Every Pokémon game you've ever played has lied to you. They've assembled a web of deceit wrapped around the idea that the series is, in some way, about being friends with your Pokémon. The best trainers, they've said over and over and over again, are the ones who are the kindest to their monsters. The ones who trust their monsters. The ones who care about their monsters' feelings. You know that's never been true; you've known all along. But with Pokémon X and Y, the developer has finally lived up to the 15-years of lip service. It has finally addressed the thesis of the franchise, making a game where your bond with your Pokémon actually, truly matters.

It matters in combat, when you're battling 3D Pokémon against other 3D Pokémon. Pocket monsters that have high affection for you (as gained by minigames and the newly added ability to pet your Pokémon) will simply perform better--they'll dodge attacks and land critical hits and shrug off status effects more often. Having your Sylveon survive not one, but two attacks after being at one hitpoint just because it loves you so damn much makes a compelling case for being friends with the little guys. It feels random at times, which is sure to enrage the kind of fan that takes the statistical side of Pokémon hyper seriously, but it's entrancing for those willing to allow themselves to be immersed in the charming world.


Thankfully, Pokémon X and Y works hard to make you feel like a part of its universe. The jump to 3D makes for beautiful, lifelike environments in a franchise that has never been all that aesthetically ambitious.
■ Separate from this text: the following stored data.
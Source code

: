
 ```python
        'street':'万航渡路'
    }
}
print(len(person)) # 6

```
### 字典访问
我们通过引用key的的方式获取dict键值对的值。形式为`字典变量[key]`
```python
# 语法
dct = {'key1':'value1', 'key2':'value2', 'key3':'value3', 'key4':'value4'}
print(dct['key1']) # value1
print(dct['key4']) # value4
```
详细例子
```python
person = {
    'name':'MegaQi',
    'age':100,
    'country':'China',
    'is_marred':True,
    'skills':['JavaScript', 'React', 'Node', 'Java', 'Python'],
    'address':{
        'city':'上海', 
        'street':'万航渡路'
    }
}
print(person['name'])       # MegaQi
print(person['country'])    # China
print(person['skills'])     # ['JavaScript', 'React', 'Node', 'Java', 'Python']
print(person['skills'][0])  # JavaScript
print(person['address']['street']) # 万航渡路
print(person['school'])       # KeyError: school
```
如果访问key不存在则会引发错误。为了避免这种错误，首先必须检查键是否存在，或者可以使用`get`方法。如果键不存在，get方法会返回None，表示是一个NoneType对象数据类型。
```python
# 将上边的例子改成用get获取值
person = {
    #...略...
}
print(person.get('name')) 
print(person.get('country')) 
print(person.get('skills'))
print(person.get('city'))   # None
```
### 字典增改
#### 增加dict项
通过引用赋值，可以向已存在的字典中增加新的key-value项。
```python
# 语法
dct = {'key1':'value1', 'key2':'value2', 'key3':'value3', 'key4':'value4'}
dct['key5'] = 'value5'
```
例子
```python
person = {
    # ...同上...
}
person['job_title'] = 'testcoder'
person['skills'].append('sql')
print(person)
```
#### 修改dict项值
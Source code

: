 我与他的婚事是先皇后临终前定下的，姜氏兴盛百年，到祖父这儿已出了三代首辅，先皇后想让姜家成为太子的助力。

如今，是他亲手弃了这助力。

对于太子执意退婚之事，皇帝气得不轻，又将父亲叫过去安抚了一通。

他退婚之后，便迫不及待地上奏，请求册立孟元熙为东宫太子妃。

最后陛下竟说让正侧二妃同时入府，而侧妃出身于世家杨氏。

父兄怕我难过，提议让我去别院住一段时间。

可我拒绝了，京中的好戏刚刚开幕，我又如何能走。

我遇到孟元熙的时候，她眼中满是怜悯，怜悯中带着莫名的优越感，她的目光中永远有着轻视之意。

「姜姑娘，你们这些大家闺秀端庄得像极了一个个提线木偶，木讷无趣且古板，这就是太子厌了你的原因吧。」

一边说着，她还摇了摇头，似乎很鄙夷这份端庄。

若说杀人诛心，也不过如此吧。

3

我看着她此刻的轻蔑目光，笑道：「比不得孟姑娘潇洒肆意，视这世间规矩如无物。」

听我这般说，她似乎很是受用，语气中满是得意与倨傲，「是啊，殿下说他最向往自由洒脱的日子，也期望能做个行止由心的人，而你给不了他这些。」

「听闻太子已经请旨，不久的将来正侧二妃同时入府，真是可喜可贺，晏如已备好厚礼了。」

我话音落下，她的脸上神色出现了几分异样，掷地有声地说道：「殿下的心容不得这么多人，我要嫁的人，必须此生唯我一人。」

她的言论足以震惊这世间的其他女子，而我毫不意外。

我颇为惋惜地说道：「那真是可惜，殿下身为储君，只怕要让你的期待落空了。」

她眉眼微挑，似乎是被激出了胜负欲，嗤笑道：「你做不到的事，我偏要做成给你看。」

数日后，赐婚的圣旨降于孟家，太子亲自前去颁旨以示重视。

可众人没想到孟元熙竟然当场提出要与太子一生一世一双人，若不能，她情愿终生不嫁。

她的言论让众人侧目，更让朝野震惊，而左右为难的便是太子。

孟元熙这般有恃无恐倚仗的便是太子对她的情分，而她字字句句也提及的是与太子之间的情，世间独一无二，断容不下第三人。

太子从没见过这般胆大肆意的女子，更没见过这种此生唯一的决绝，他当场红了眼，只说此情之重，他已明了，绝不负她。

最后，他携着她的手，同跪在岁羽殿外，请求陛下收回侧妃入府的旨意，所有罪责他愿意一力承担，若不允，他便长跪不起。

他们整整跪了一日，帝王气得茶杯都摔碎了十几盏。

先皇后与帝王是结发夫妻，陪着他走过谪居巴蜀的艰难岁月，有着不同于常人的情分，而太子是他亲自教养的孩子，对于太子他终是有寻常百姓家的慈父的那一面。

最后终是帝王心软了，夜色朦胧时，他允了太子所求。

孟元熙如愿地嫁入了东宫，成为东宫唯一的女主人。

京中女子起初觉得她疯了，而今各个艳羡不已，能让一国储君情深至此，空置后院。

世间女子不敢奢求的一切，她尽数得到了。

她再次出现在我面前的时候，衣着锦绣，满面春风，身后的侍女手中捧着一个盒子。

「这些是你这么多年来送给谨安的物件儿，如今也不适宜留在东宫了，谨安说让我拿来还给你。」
From the protagonists--both of whom can be customized with different outfits and hairstyles--to the caves and dungeons, X and Y shows off some of the best visuals on the handheld, where previous games have mostly looked subdued.

 If anything, it feels as though the vast environments and detailed Pokémon are simply too much for the handheld. There are occasional framerate drops, and much of the game disables the 3D slider, which is a shame considering how many areas look as though they were designed specifically to take advantage of the added depth stereoscopic 3D delivers.

But while the more detailed world does wonders to make the franchise look more advanced, it also has the downside of making some other elements of the game feel a bit dated. Most notably is asking players to remember the differences between the many types of colorful creatures, which are starting to become trickier to manage now that there are over 700 to choose from. Expecting players to learn which types are strong or weak against others is fine, and worked well for the first few generations when most of the Pokémon looked like the type they were. Part of the fun of the game is in the discovery, but it's impractical to expect players to remember every type of every Pokémon they've ever encountered--something that could be resolved by just giving you access to the Pokédex during battles.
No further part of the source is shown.